We managed to find our way home, back to Kay and CB's house, exhausted and wound up at the same time.  Tomorrow is the day.  Time for a good night's sleep.

We're All in Place and Ready to Go

Margie arrived in Washington DC on Saturday.  Joanie, Linda and Margarita arrived Sunday afternoon.  Tantoo arrived Sunday evening we are all here and ready to go.

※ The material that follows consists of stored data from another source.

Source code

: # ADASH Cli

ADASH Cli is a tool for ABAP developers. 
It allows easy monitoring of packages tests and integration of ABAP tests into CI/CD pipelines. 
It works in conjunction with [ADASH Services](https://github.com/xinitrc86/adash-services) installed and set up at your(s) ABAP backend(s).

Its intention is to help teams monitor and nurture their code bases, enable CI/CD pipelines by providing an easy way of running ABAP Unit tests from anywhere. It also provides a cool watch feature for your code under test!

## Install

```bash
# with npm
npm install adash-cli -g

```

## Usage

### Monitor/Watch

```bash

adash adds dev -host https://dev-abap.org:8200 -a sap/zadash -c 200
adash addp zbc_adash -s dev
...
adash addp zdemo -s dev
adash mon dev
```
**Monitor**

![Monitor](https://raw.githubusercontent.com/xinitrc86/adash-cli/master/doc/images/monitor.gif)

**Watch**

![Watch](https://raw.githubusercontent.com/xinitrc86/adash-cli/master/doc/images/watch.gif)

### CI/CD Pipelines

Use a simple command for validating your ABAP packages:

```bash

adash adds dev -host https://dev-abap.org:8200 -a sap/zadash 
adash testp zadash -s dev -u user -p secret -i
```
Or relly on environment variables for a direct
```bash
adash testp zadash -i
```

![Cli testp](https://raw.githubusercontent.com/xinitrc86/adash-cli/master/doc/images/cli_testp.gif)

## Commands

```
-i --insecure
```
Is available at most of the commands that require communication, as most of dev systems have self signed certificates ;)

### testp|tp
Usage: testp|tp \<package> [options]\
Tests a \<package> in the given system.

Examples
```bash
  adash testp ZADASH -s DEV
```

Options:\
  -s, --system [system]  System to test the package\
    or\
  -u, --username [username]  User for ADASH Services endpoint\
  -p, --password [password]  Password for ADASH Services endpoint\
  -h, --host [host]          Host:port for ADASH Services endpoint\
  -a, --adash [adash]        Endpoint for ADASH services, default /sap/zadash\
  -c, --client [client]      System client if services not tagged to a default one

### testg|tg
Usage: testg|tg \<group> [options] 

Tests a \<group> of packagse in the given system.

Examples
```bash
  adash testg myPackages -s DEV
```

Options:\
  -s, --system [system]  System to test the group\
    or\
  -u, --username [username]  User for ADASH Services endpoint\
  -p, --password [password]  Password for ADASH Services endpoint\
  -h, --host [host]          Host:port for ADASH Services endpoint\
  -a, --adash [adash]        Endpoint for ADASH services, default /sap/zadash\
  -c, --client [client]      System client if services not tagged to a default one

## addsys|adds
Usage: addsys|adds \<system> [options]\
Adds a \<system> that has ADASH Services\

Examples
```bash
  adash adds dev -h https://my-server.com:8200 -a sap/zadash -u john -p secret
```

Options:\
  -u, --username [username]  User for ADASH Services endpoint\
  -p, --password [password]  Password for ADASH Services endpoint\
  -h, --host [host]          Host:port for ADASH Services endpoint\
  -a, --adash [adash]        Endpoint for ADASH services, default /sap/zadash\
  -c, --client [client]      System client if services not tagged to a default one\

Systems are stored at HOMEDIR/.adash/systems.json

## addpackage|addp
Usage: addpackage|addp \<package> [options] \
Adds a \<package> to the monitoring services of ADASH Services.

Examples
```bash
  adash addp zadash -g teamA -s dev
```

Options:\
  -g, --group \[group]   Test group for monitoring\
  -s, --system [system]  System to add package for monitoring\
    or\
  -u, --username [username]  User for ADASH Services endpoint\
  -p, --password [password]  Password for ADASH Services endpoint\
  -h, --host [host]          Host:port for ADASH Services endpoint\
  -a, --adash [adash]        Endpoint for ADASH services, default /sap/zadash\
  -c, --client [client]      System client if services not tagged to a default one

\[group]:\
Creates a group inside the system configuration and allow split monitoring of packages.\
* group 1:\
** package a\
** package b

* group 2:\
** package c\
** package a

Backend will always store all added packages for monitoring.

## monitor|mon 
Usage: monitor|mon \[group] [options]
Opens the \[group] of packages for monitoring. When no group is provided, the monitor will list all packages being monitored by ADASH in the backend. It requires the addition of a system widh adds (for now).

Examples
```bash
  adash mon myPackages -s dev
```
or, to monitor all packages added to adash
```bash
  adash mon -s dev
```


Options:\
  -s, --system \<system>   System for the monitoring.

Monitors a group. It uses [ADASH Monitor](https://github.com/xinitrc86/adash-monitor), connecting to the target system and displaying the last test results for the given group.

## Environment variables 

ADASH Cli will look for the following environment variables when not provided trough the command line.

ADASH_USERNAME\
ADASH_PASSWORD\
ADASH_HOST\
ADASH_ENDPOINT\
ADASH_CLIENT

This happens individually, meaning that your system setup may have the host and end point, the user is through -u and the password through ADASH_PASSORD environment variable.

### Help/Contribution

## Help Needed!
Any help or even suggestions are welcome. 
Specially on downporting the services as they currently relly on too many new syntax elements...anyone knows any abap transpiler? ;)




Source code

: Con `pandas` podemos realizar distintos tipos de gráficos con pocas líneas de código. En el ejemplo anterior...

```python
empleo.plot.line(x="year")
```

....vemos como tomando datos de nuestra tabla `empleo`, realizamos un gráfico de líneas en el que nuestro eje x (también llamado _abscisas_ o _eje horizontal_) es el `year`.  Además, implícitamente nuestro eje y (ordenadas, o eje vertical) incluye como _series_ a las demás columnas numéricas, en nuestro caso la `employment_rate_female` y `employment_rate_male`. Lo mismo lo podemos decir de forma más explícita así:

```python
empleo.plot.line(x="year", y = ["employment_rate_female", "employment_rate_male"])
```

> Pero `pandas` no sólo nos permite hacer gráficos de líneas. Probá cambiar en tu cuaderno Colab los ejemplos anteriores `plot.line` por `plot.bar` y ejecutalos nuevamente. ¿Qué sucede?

Joanie, Linda and Margarita are staying with Kay and CB, old friends of Linda's from her karate days in Seattle.  They took us out to dinner our first evening at the New Deal Cafe, a wonderful restaurant with a leftist political feel, great mediterranean food and live entertainment,  in Greenbelt, MD.  Greenbelt, a city that was one of Eleanor Roosevelt's projects, is described in their city web page this way, "The City of Greenbelt has gone into the history books as the first community in the United States built as a federal venture in housing. From the beginning it was designed as a complete city, with businesses, schools, roads and facilities for recreation and town government. Greenbelt was a planned community, noted for its interior walkways, underpasses, its system of inner courtyards and one of the first mall-type shopping centers in the United States. Modeled after English garden cities of the 19th century, Greenbelt took its name from the belt of green forestland with which it was surrounded and from the belts of green between neighborhoods that offered easy contact with nature."  It was a fitting place to start our adventure here.


Margie and Tantoo are staying with Belinda, a friend who lived for awhile in Livingston, but now divides her time between her home in Washington, DC and Santiago, Chile. She will serve as our support person to hand off personal belongings to during the demonstration.  We all feel so fortunate to have such wonderful friends to support us and give us a place to stay while we take part in this action.